**Work task:**
Within the entries below, find the portion that opens with the line containing "- **_img_**: images" and closes with the line containing "- **_home.html_**: home". Retype that portion exactly and only.

**Source data:**
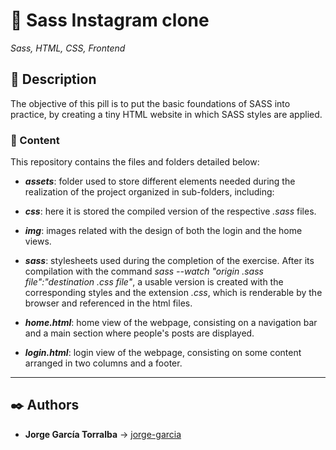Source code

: # 💊 Sass Instagram clone

_Sass, HTML, CSS, Frontend_

## 📔 Description

The objective of this pill is to put the basic foundations of SASS into practice, by creating a tiny HTML website in which SASS styles are applied.

### 📂 Content

This repository contains the files and folders detailed below:

- **_assets_**: folder used to store different elements needed during the realization of the project organized in sub-folders, including:

- **_css_**: here it is stored the compiled version of the respective _.sass_ files.

- **_img_**: images related with the design of both the login and the home views.

- **_sass_**: stylesheets used during the completion of the exercise. After its compilation with the command _sass --watch "origin .sass file":"destination .css file"_, a usable version is created with the corresponding styles and the extension _.css_, which is renderable by the browser and referenced in the html files.

- **_home.html_**: home view of the webpage, consisting on a navigation bar and a main section where people's posts are displayed.

- **_login.html_**: login view of the webpage, consisting on some content arranged in two columns and a footer.

---

## ✒️ Authors

- **Jorge García Torralba** &#8594; [jorge-garcia](https://code.assemblerschool.com/jorge-garcia/)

**Reply to the task:**
- **_img_**: images related with the design of both the login and the home views.

- **_sass_**: stylesheets used during the completion of the exercise. After its compilation with the command _sass --watch "origin .sass file":"destination .css file"_, a usable version is created with the corresponding styles and the extension _.css_, which is renderable by the browser and referenced in the html files.

- **_home.html_**: home view of the webpage, consisting on a navigation bar and a main section where people's posts are displayed.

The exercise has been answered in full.